Wanton noodles sometimes called wonton mee ("wanton" is a Cantonese word for dumpling while noodles in Hokkien is "mee" or in Cantonese, "min") is a Cantonese noodle dish which is popular in Guangzhou, Hong Kong, Malaysia, Singapore and Thailand. The dish is usually served in a hot broth, garnished with leafy vegetables, and wonton dumplings. Another type of dumpling known as shui jiao is sometimes served in place of wonton. It contains prawns, chicken or pork, spring onions with some chefs adding mushroom and black fungus.
A rice noodle roll (also translated as steamed rice roll) is a Cantonese dish from southern China including Hong Kong, commonly served either as a snack, small meal or as a variety of dim sum. It is a thin roll made from a wide strip of shahe fen (rice noodles), filled with shrimp, pork, beef, vegetables, or other ingredients. Seasoned soy sauce is poured over the dish upon serving. When plain and made without filling, the rice noodle is also known as chee cheong fun where chee cheong means pig intestine, and fun means noodle; this is because the noodle is rolled more tightly and resembles the small intestine of a pig.
Laksa is a popular spicy noodle soup in the Peranakan cuisine, which is a combination of Chinese and Malay cuisine. Laksa consists of rice noodles or rice vermicelli with chicken, prawn or fish, served in spicy soup; either based on rich and spicy curry coconut milk, or based on sour Assam (tamarind or gelugur). It can be found in Malaysia, Singapore, Indonesia and Southern Thailand.

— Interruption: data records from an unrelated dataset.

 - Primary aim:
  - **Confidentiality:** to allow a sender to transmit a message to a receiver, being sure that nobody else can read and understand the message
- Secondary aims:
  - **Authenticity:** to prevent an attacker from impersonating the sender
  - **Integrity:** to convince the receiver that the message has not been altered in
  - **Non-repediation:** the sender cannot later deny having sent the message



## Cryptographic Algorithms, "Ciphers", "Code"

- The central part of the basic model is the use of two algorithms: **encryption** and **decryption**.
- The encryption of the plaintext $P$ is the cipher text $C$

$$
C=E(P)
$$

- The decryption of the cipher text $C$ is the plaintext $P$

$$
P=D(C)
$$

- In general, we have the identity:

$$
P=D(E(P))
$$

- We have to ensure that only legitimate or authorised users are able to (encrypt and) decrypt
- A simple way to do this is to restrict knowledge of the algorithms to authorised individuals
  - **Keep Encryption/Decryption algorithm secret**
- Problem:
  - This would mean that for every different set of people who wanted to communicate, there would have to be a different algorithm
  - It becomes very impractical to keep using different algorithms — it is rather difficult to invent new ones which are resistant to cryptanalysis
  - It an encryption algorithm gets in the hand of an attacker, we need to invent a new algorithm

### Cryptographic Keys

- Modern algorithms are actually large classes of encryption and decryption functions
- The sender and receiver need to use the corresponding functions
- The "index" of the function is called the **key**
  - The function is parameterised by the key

Hae mee (also called prawn mee) is a noodle soup dish popular in Malaysia and Singapore. It can also refer to a fried noodle dish known as Hokkien mee. The dish's name literally means
"prawn noodles" in Hokkien. Egg noodles are served in richly flavoured dark soup stock with prawns, pork slices, fish cake slices, and bean sprouts topped with fried shallots and spring onion.The stock is made using dried shrimps,
plucked heads of prawns, white pepper, garlic and other spices. Traditionally, lard is added to the soup, but this is now less common due to health concerns. The dish is also usually served with freshly cut red chili slices in light soy sauce and lime.
Beef noodle soup is a Chinese and Taiwanese noodle soup made of stewed or red braised beef, beef broth, vegetables and Chinese noodles. It exists in various forms throughout East Asia and Southeast Asia. Beef noodle soup was first created by the Hui people (a Chinese Muslim ethnic group) during the Tang Dynasty of China. The red braised beef noodle soup was invented by the veterans in Kaoshiung, Taiwan who fled from mainland China during the Chinese civil war.

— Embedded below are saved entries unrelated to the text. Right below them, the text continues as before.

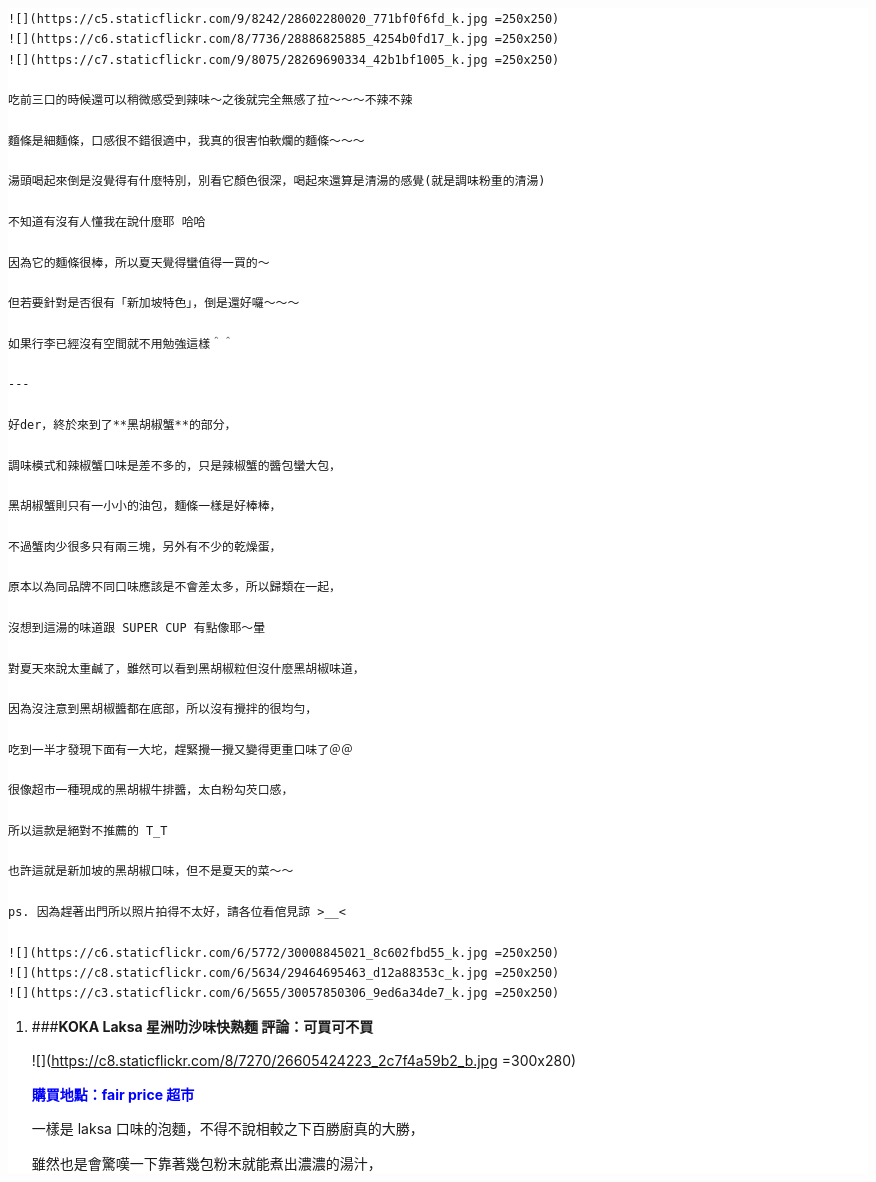 	![](https://c5.staticflickr.com/9/8242/28602280020_771bf0f6fd_k.jpg =250x250)
	![](https://c6.staticflickr.com/8/7736/28886825885_4254b0fd17_k.jpg =250x250)
	![](https://c7.staticflickr.com/9/8075/28269690334_42b1bf1005_k.jpg =250x250)
	
	吃前三口的時候還可以稍微感受到辣味～之後就完全無感了拉～～～不辣不辣
	
	麵條是細麵條，口感很不錯很適中，我真的很害怕軟爛的麵條～～～
	
	湯頭喝起來倒是沒覺得有什麼特別，別看它顏色很深，喝起來還算是清湯的感覺(就是調味粉重的清湯)
	
	不知道有沒有人懂我在說什麼耶 哈哈
	
	因為它的麵條很棒，所以夏天覺得蠻值得一買的～
	
	但若要針對是否很有「新加坡特色」，倒是還好囉～～～
	
	如果行李已經沒有空間就不用勉強這樣＾＾
	
	---
		
	好der，終於來到了**黑胡椒蟹**的部分，
	
	調味模式和辣椒蟹口味是差不多的，只是辣椒蟹的醬包蠻大包，
	
	黑胡椒蟹則只有一小小的油包，麵條一樣是好棒棒，
	
	不過蟹肉少很多只有兩三塊，另外有不少的乾燥蛋，
	
	原本以為同品牌不同口味應該是不會差太多，所以歸類在一起，
	
	沒想到這湯的味道跟 SUPER CUP 有點像耶～暈
	
	對夏天來說太重鹹了，雖然可以看到黑胡椒粒但沒什麼黑胡椒味道，
	
	因為沒注意到黑胡椒醬都在底部，所以沒有攪拌的很均勻，
	
	吃到一半才發現下面有一大坨，趕緊攪一攪又變得更重口味了＠＠
	
	很像超市一種現成的黑胡椒牛排醬，太白粉勾芡口感，
	
	所以這款是絕對不推薦的 T_T
	
	也許這就是新加坡的黑胡椒口味，但不是夏天的菜～～
	
	ps. 因為趕著出門所以照片拍得不太好，請各位看倌見諒 >__<
	
	![](https://c6.staticflickr.com/6/5772/30008845021_8c602fbd55_k.jpg =250x250)
	![](https://c8.staticflickr.com/6/5634/29464695463_d12a88353c_k.jpg =250x250)
	![](https://c3.staticflickr.com/6/5655/30057850306_9ed6a34de7_k.jpg =250x250)

1.  ###**KOKA Laksa 星洲叻沙味快熟麵    評論：可買可不買**
	
	![](https://c8.staticflickr.com/8/7270/26605424223_2c7f4a59b2_b.jpg =300x280)
	
	<font color="blue">**購買地點：fair price 超市**</font>

	一樣是 laksa 口味的泡麵，不得不說相較之下百勝廚真的大勝，
	
	雖然也是會驚嘆一下靠著幾包粉末就能煮出濃濃的湯汁，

Fish soup bee hoon, also known as fish head bee hoon, is a Singaporean soup-based seafood dish, served hot usually with bee hoon. The dish is viewed as a healthy food in Singapore. Catherine Ling of CNN listed fish soup bee hoon as one of the "40 Singapore foods we can't live without".

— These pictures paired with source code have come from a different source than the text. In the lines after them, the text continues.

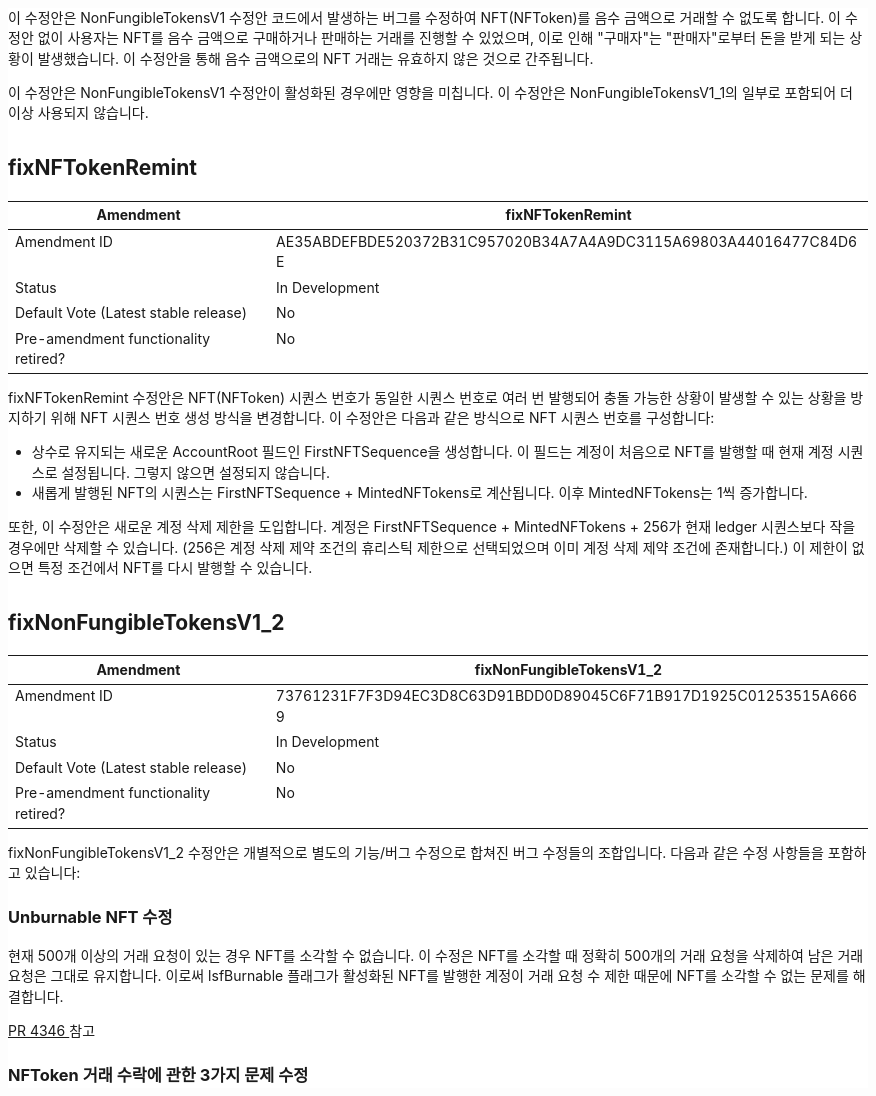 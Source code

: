 이 수정안은 NonFungibleTokensV1 수정안 코드에서 발생하는 버그를 수정하여 NFT(NFToken)를 음수 금액으로 거래할 수 없도록 합니다. 이 수정안 없이 사용자는 NFT를 음수 금액으로 구매하거나 판매하는 거래를 진행할 수 있었으며, 이로 인해 "구매자"는 "판매자"로부터 돈을 받게 되는 상황이 발생했습니다. 이 수정안을 통해 음수 금액으로의 NFT 거래는 유효하지 않은 것으로 간주됩니다.

이 수정안은 NonFungibleTokensV1 수정안이 활성화된 경우에만 영향을 미칩니다. 이 수정안은 NonFungibleTokensV1\_1의 일부로 포함되어 더 이상 사용되지 않습니다.

## fixNFTokenRemint <a href="#fixnftokenremint" id="fixnftokenremint"></a>

| Amendment                            | fixNFTokenRemint                                                 |
| ------------------------------------ | ---------------------------------------------------------------- |
| Amendment ID                         | AE35ABDEFBDE520372B31C957020B34A7A4A9DC3115A69803A44016477C84D6E |
| Status                               | In Development                                                   |
| Default Vote (Latest stable release) | No                                                               |
| Pre-amendment functionality retired? | No                                                               |

fixNFTokenRemint 수정안은 NFT(NFToken) 시퀀스 번호가 동일한 시퀀스 번호로 여러 번 발행되어 충돌 가능한 상황이 발생할 수 있는 상황을 방지하기 위해 NFT 시퀀스 번호 생성 방식을 변경합니다. 이 수정안은 다음과 같은 방식으로 NFT 시퀀스 번호를 구성합니다:

* 상수로 유지되는 새로운 AccountRoot 필드인 FirstNFTSequence을 생성합니다. 이 필드는 계정이 처음으로 NFT를 발행할 때 현재 계정 시퀀스로 설정됩니다. 그렇지 않으면 설정되지 않습니다.
* 새롭게 발행된 NFT의 시퀀스는 FirstNFTSequence + MintedNFTokens로 계산됩니다. 이후 MintedNFTokens는 1씩 증가합니다.

또한, 이 수정안은 새로운 계정 삭제 제한을 도입합니다. 계정은 FirstNFTSequence + MintedNFTokens + 256가 현재 ledger 시퀀스보다 작을 경우에만 삭제할 수 있습니다. (256은 계정 삭제 제약 조건의 휴리스틱 제한으로 선택되었으며 이미 계정 삭제 제약 조건에 존재합니다.) 이 제한이 없으면 특정 조건에서 NFT를 다시 발행할 수 있습니다.

## fixNonFungibleTokensV1\_2 <a href="#fixnonfungibletokensv1_2" id="fixnonfungibletokensv1_2"></a>

| Amendment                            | fixNonFungibleTokensV1\_2                                        |
| ------------------------------------ | ---------------------------------------------------------------- |
| Amendment ID                         | 73761231F7F3D94EC3D8C63D91BDD0D89045C6F71B917D1925C01253515A6669 |
| Status                               | In Development                                                   |
| Default Vote (Latest stable release) | No                                                               |
| Pre-amendment functionality retired? | No                                                               |

fixNonFungibleTokensV1\_2 수정안은 개별적으로 별도의 기능/버그 수정으로 합쳐진 버그 수정들의 조합입니다. 다음과 같은 수정 사항들을 포함하고 있습니다:

### Unburnable NFT 수정&#x20;

현재 500개 이상의 거래 요청이 있는 경우 NFT를 소각할 수 없습니다. 이 수정은 NFT를 소각할 때 정확히 500개의 거래 요청을 삭제하여 남은 거래 요청은 그대로 유지합니다. 이로써 lsfBurnable 플래그가 활성화된 NFT를 발행한 계정이 거래 요청 수 제한 때문에 NFT를 소각할 수 없는 문제를 해결합니다.

[PR 4346 ](https://github.com/XRPLF/rippled/pull/4346)참고&#x20;

### NFToken 거래 수락에 관한 3가지 문제 수정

Char kway teow, literally "stir-fried ricecake strips", is a popular noodle dish in Malaysia, Singapore, Brunei and Indonesia. The dish is considered a national favourite in Malaysia and Singapore.
It is made from flat rice noodles of approximately 1 cm in width, stir-fried over very high heat with light and dark soy sauce, chilli, a small quantity of belachan, whole prawns, blood cockles, bean sprouts and chopped Chinese chives. The dish is commonly stir-fried with egg, slices of Chinese sausage and fishcake, and less commonly with other ingredients. Char kway teow is traditionally stir-fried in pork fat, with crisp croutons of pork lard.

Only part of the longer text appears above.